One question at a time. Multiple approaches explored. Ruthless scope control. No implementation until design is approved.
docs/specs/YYYY-MM-DD-<topic>-design.md ← This skill's output
Requirements are inline — no separate requirements.json needed.
These principles apply to every spec, every time.
Every project goes through this process. No exceptions. The five-minute conversation often reveals assumptions that would cost hours in implementation. If it's truly trivial, the spec will be short — but it still gets written.
Break the system into units with one clear purpose each. Well-defined interfaces between them. Each unit independently understandable and independently testable. If you can't explain a unit's job in one sentence, it's doing too much.

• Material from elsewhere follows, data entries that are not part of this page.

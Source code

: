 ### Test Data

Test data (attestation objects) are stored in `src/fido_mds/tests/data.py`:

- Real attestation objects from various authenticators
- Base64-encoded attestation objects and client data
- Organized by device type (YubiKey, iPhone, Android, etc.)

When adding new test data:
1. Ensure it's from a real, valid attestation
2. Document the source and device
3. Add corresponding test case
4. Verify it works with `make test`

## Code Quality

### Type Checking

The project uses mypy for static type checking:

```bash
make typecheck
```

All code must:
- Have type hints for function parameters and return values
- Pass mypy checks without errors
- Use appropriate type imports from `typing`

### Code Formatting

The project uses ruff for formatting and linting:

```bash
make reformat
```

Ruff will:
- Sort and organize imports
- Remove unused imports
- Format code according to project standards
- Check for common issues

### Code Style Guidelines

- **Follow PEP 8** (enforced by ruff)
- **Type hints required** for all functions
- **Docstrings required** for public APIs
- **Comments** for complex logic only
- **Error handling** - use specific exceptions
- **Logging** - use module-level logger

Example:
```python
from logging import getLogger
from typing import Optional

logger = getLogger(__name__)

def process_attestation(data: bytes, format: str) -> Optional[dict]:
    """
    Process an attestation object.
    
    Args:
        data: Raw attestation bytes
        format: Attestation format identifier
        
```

Explore the current structure first. Follow existing patterns. Targeted improvements only. No unrelated refactoring. Understand why things are the way they are before proposing changes.
If the request describes multiple independent subsystems, flag it immediately. Decompose into sub-projects before diving into details. Each sub-project gets its own spec and its own plan. A spec that tries to cover three subsystems helps no one.

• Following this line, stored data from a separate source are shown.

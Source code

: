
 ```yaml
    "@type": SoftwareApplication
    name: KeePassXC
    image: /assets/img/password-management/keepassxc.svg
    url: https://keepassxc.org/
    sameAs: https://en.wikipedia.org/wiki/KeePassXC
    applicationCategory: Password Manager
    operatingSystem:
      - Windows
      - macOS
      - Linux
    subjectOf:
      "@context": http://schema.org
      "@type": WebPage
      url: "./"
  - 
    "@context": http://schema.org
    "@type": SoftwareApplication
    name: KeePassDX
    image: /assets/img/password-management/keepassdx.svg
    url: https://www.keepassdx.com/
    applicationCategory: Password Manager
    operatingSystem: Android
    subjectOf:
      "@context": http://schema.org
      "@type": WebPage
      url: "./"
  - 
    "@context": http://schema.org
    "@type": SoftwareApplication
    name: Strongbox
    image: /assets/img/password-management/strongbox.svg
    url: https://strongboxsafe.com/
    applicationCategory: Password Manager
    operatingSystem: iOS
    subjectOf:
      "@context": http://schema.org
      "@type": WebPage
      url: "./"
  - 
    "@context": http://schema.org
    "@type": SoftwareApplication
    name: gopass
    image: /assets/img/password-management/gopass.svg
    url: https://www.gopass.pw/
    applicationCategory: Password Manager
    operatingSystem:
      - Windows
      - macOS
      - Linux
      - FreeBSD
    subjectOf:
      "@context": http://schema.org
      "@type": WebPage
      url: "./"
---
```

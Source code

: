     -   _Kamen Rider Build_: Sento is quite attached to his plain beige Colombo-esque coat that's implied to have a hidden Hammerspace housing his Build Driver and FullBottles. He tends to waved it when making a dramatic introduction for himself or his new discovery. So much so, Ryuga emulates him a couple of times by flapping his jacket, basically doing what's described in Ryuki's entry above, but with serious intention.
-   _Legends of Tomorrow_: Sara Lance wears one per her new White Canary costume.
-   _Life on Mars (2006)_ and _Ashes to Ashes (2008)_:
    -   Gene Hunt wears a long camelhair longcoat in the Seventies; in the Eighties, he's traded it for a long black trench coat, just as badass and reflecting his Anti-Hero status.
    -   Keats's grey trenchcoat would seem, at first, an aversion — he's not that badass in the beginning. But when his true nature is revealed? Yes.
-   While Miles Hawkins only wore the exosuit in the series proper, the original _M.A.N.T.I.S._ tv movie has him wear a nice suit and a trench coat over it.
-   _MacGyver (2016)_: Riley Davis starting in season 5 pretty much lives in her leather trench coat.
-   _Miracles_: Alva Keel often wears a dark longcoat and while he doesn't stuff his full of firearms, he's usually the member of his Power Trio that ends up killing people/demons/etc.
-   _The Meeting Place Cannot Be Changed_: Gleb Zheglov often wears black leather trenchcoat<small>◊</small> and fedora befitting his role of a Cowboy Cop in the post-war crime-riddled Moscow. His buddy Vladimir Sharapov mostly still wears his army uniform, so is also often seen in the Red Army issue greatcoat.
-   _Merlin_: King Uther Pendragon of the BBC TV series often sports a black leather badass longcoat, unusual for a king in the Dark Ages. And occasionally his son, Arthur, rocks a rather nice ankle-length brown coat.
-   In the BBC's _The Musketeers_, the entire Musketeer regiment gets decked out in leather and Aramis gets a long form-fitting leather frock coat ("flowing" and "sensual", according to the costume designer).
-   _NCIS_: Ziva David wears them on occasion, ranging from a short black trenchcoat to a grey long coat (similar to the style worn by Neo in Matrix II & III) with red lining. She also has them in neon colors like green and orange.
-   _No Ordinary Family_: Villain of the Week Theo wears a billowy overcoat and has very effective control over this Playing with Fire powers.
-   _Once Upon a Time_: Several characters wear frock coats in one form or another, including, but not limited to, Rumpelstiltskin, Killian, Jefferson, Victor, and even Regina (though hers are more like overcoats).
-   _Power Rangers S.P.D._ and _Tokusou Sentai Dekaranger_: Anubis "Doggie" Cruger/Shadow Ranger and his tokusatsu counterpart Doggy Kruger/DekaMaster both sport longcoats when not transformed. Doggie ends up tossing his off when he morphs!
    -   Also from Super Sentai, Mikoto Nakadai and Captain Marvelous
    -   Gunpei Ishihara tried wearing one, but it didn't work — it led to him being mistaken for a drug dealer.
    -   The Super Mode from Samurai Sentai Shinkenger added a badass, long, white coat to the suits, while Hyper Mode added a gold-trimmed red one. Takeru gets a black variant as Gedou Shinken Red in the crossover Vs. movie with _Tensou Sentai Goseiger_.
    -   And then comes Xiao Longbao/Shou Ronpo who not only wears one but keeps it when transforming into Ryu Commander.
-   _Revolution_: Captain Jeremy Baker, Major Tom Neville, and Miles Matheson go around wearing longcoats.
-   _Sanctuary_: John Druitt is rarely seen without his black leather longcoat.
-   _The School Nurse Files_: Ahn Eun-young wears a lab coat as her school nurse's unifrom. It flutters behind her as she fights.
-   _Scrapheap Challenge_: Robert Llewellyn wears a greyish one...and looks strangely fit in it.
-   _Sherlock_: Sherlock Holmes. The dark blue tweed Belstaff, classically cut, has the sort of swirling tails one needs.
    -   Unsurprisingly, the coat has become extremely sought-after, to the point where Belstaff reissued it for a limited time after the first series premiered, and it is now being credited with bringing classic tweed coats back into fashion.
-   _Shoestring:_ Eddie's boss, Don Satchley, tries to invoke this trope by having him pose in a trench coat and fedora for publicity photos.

Remove unnecessary features from all designs. If a capability isn't needed for the first user story, it doesn't go in the spec. Every feature is a cost — to build, to test, to maintain, to understand later. Push back on scope creep during discovery.
Before diving in, understand where you are.
docs/specs/ for previous work. What domain model
exists? What patterns are established? What has been built before?This is silent — don't narrate it. Let the context inform where you focus.
Ask questions to understand what to build. Skip this step if requirements are already clear from context (existing specs, human provided details, etc.).
Ask one question at a time. Multiple choice preferred when possible — give 2-4 concrete options rather than open-ended prompts. Keep the conversation moving.
Good: "Should this be real-time or batch-processed? (a) Real-time via WebSocket, (b) Periodic polling every 30s, (c) On-demand when user requests it."
Bad: "How should the data synchronization work?"
Before asking any detail questions, assess scope. If the request describes multiple independent subsystems (e.g., "build a notification system with email, SMS, push, and an admin dashboard"):
Do not try to spec everything in one document.
During discovery, push back on scope:
If the human insists, include it — but flag the trade-off in the spec.
Adapt these to context. Not all are needed every time.
If you already know answers from orientation, confirm rather than ask.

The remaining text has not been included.